本例中,为支持按标题查询,我们创建了复合主键表(title 为分区键,id 为集群键)。这会导致数据冗余,但能优化读取性能。
查询当前表数据:
public List<Book> selectAll() {
StringBuilder sb =
new StringBuilder("SELECT * FROM ").append(TABLE_NAME);
String query = sb.toString();
ResultSet rs = session.execute(query);
List<Book> books = new ArrayList<Book>();
rs.forEach(r -> {
books.add(new Book(
r.getUUID("id"),
r.getString("title"),
r.getString("subject")));
});
return books;
}
验证查询结果:
@Test
public void whenSelectingAll_thenReturnAllRecords() {
bookRepository.deleteTable(BOOKS);
bookRepository.createTable();
Book book = new Book(UUIDs.timeBased(), "Effective Java", "Joshua Bloch", "Programming");
bookRepository.insertbook(book);
book = new Book(UUIDs.timeBased(), "Clean Code", "Robert C. Martin", "Programming");
bookRepository.insertbook(book);
List<Books> books = bookRepository.selectAll();
assertEquals(2, books.size());
assertTrue(books.stream().anyMatch(b -> b.getTitle().equals("Effective Java")));
assertTrue(books.stream().anyMatch(b -> b.getTitle().equals("Clean Code")));
}
数据一致性问题:我们创建了 books 和 booksByTitle 两张表,但只向 booksByTitle 插入数据,导致数据不一致。

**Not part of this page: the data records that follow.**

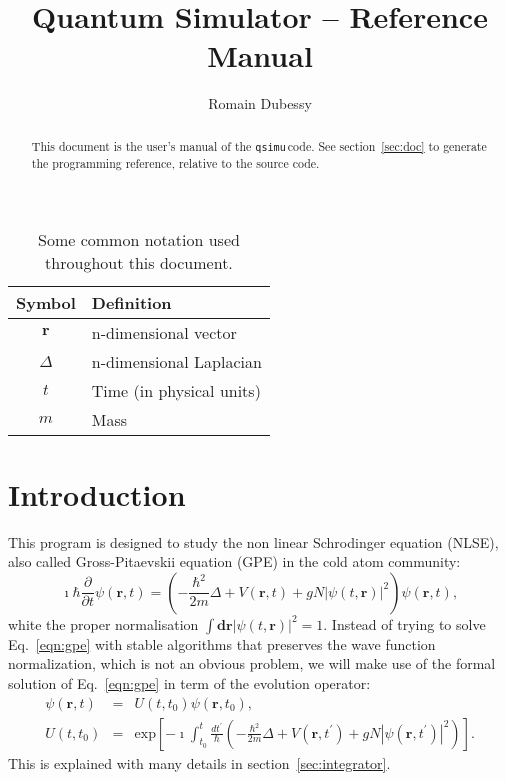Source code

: \documentclass[12pt,a4paper]{report}
\author{Romain Dubessy}
\title{Quantum Simulator -- Reference Manual}
\newcommand{\abs}[1]{\left|#1\right|}
\newcommand{\qsimu}{\texttt{qsimu}\,}
\renewcommand{\exp}[1]{\textrm{exp}\left[#1\right]}
\begin{document}
\maketitle
\begin{abstract}
This document is the user's manual of the \qsimu code.
See section~\ref{sec:doc} to generate the programming reference, relative to the source code.
\end{abstract}
\begin{table}
\begin{center}
\begin{tabular}{c|l}
Symbol & Definition \\\hline
$\bm{r}$ & n-dimensional vector\\
$\Delta$ & n-dimensional Laplacian\\
$t$ & Time (in physical units)\\
$m$ & Mass\\
\hline
\end{tabular}
\caption{\label{tab:notations}Some common notation used throughout this document.}
\end{center}
\end{table}
\cleardoublepage
\tableofcontents
\chapter{Introduction}
This program is designed to study the non linear Schrodinger equation (NLSE), also called Gross-Pitaevskii equation (GPE) in the cold atom community:
\begin{equation}
\imath\hbar\frac{\partial}{\partial t}\psi(\bm{r},t)=\left(-\frac{\hbar^2}{2m}\Delta+V(\bm{r},t)+gN\abs{\psi(t,\bm{r})}^2\right)\psi(\bm{r},t),
\label{eqn:gpe}
\end{equation}
white the proper normalisation $\int \bm{dr}\abs{\psi(t,\bm{r})}^2=1$.
Instead of trying to solve Eq.~\eqref{eqn:gpe} with stable algorithms that preserves the wave function normalization, which is not an obvious problem, we will make use of the formal solution of Eq.~\eqref{eqn:gpe} in term of the evolution operator:
\begin{subequations}
\begin{eqnarray}
\psi(\bm{r},t)&=&U(t,t_0)\psi(\bm{r},t_0),\\
U(t,t_0)&=&\exp{-\imath\int_{t_0}^t\frac{dt^\prime}{\hbar}\left(-\frac{\hbar^2}{2m}\Delta+V(\bm{r},t^\prime)+gN\abs{\psi(\bm{r},t^\prime)}^2\right)}.
\label{eqn:evolution}
\end{eqnarray}
\end{subequations}
This is explained with many details in section~\ref{sec:integrator}.
\end{document}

解决方案是使用批量查询(batch):
public void insertBookBatch(Book book) {
StringBuilder sb = new StringBuilder("BEGIN BATCH ")
.append("INSERT INTO ").append(TABLE_NAME)
.append("(id, title, subject) ")
.append("VALUES (").append(book.getId()).append(", '")
.append(book.getTitle()).append("', '")
.append(book.getSubject()).append("');")
.append("INSERT INTO ")
.append(TABLE_NAME_BY_TITLE).append("(id, title) ")
.append("VALUES (").append(book.getId()).append(", '")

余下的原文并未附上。